**Problem statement**:
Copy the data exactly, pictures aside.
[Data provided — start]
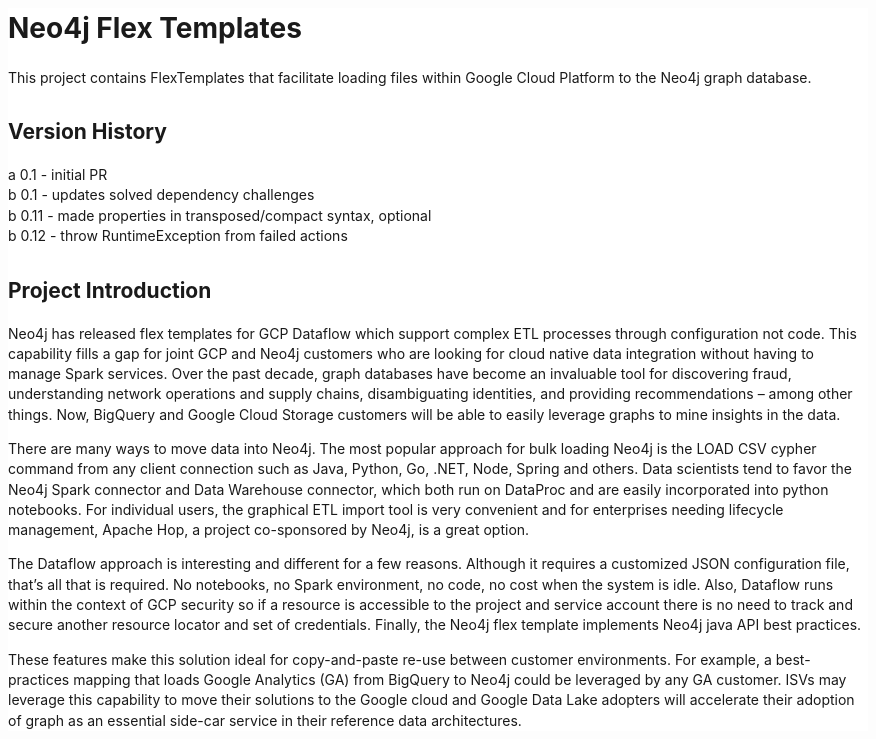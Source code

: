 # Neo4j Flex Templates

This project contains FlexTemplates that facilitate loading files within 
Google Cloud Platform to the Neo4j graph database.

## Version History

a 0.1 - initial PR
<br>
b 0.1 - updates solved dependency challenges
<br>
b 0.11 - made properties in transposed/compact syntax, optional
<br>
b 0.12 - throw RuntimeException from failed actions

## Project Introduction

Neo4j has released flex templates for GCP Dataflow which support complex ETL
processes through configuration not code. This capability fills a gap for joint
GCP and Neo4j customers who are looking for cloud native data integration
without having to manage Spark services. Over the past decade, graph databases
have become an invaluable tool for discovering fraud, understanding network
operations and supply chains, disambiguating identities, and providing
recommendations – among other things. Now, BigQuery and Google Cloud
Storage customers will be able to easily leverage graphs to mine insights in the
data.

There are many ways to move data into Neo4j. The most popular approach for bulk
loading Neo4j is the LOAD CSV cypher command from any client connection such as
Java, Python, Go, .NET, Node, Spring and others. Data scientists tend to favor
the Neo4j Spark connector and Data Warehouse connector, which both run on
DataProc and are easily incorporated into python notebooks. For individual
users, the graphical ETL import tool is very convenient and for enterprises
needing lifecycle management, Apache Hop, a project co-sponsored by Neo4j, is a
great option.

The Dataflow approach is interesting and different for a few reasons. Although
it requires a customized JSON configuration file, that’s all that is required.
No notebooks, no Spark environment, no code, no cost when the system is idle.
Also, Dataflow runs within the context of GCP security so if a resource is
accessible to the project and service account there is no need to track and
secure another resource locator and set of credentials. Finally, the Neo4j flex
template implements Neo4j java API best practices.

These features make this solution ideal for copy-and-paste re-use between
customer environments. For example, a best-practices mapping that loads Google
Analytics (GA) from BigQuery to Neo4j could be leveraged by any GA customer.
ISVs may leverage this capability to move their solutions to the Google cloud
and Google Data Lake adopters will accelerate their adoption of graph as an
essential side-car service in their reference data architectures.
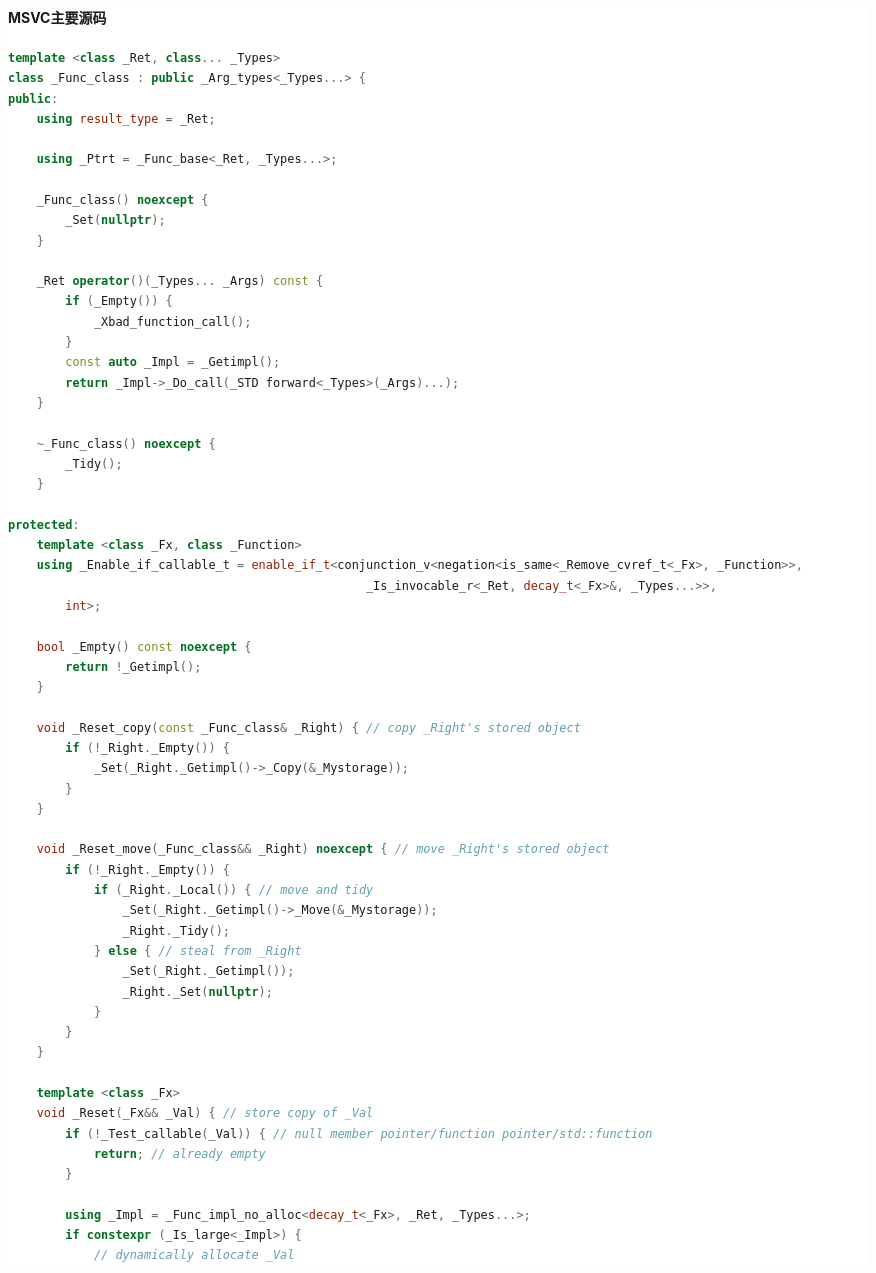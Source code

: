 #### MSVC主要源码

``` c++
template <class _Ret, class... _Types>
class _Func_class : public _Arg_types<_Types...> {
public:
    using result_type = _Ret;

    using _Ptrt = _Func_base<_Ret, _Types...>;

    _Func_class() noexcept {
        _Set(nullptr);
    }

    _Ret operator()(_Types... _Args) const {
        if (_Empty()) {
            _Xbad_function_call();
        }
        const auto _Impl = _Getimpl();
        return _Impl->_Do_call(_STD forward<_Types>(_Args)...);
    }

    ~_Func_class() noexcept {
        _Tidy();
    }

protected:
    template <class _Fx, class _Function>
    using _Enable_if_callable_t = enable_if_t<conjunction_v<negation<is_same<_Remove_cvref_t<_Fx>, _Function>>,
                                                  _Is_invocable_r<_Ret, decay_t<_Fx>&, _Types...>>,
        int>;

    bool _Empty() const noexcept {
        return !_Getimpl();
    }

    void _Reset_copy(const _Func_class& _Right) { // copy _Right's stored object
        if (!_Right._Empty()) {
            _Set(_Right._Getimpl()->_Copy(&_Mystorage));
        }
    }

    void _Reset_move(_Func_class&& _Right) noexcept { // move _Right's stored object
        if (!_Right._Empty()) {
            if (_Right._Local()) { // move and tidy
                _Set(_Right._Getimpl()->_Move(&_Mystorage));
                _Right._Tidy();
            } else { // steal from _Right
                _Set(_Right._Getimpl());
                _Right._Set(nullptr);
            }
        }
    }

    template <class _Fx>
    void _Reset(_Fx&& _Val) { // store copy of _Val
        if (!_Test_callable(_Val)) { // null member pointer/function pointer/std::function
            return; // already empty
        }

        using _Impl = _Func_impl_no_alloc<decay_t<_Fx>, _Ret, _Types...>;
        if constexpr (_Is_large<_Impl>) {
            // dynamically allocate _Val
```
[Data provided — finish]
**Response below**:
Source code

: # Neo4j Flex Templates

This project contains FlexTemplates that facilitate loading files within 
Google Cloud Platform to the Neo4j graph database.

## Version History

a 0.1 - initial PR
<br>
b 0.1 - updates solved dependency challenges
<br>
b 0.11 - made properties in transposed/compact syntax, optional
<br>
b 0.12 - throw RuntimeException from failed actions

## Project Introduction

Neo4j has released flex templates for GCP Dataflow which support complex ETL
processes through configuration not code. This capability fills a gap for joint
GCP and Neo4j customers who are looking for cloud native data integration
without having to manage Spark services. Over the past decade, graph databases
have become an invaluable tool for discovering fraud, understanding network
operations and supply chains, disambiguating identities, and providing
recommendations – among other things. Now, BigQuery and Google Cloud
Storage customers will be able to easily leverage graphs to mine insights in the
data.

There are many ways to move data into Neo4j. The most popular approach for bulk
loading Neo4j is the LOAD CSV cypher command from any client connection such as
Java, Python, Go, .NET, Node, Spring and others. Data scientists tend to favor
the Neo4j Spark connector and Data Warehouse connector, which both run on
DataProc and are easily incorporated into python notebooks. For individual
users, the graphical ETL import tool is very convenient and for enterprises
needing lifecycle management, Apache Hop, a project co-sponsored by Neo4j, is a
great option.

The Dataflow approach is interesting and different for a few reasons. Although
it requires a customized JSON configuration file, that’s all that is required.
No notebooks, no Spark environment, no code, no cost when the system is idle.
Also, Dataflow runs within the context of GCP security so if a resource is
accessible to the project and service account there is no need to track and
secure another resource locator and set of credentials. Finally, the Neo4j flex
template implements Neo4j java API best practices.

These features make this solution ideal for copy-and-paste re-use between
customer environments. For example, a best-practices mapping that loads Google
Analytics (GA) from BigQuery to Neo4j could be leveraged by any GA customer.
ISVs may leverage this capability to move their solutions to the Google cloud
and Google Data Lake adopters will accelerate their adoption of graph as an
essential side-car service in their reference data architectures.
Source code

: #### MSVC主要源码

``` c++
template <class _Ret, class... _Types>
class _Func_class : public _Arg_types<_Types...> {
public:
    using result_type = _Ret;

    using _Ptrt = _Func_base<_Ret, _Types...>;

    _Func_class() noexcept {
        _Set(nullptr);
    }

    _Ret operator()(_Types... _Args) const {
        if (_Empty()) {
            _Xbad_function_call();
        }
        const auto _Impl = _Getimpl();
        return _Impl->_Do_call(_STD forward<_Types>(_Args)...);
    }

    ~_Func_class() noexcept {
        _Tidy();
    }

protected:
    template <class _Fx, class _Function>
    using _Enable_if_callable_t = enable_if_t<conjunction_v<negation<is_same<_Remove_cvref_t<_Fx>, _Function>>,
                                                  _Is_invocable_r<_Ret, decay_t<_Fx>&, _Types...>>,
        int>;

    bool _Empty() const noexcept {
        return !_Getimpl();
    }

    void _Reset_copy(const _Func_class& _Right) { // copy _Right's stored object
        if (!_Right._Empty()) {
            _Set(_Right._Getimpl()->_Copy(&_Mystorage));
        }
    }

    void _Reset_move(_Func_class&& _Right) noexcept { // move _Right's stored object
        if (!_Right._Empty()) {
            if (_Right._Local()) { // move and tidy
                _Set(_Right._Getimpl()->_Move(&_Mystorage));
                _Right._Tidy();
            } else { // steal from _Right
                _Set(_Right._Getimpl());
                _Right._Set(nullptr);
            }
        }
    }

    template <class _Fx>
    void _Reset(_Fx&& _Val) { // store copy of _Val
        if (!_Test_callable(_Val)) { // null member pointer/function pointer/std::function
            return; // already empty
        }

        using _Impl = _Func_impl_no_alloc<decay_t<_Fx>, _Ret, _Types...>;
        if constexpr (_Is_large<_Impl>) {
            // dynamically allocate _Val
```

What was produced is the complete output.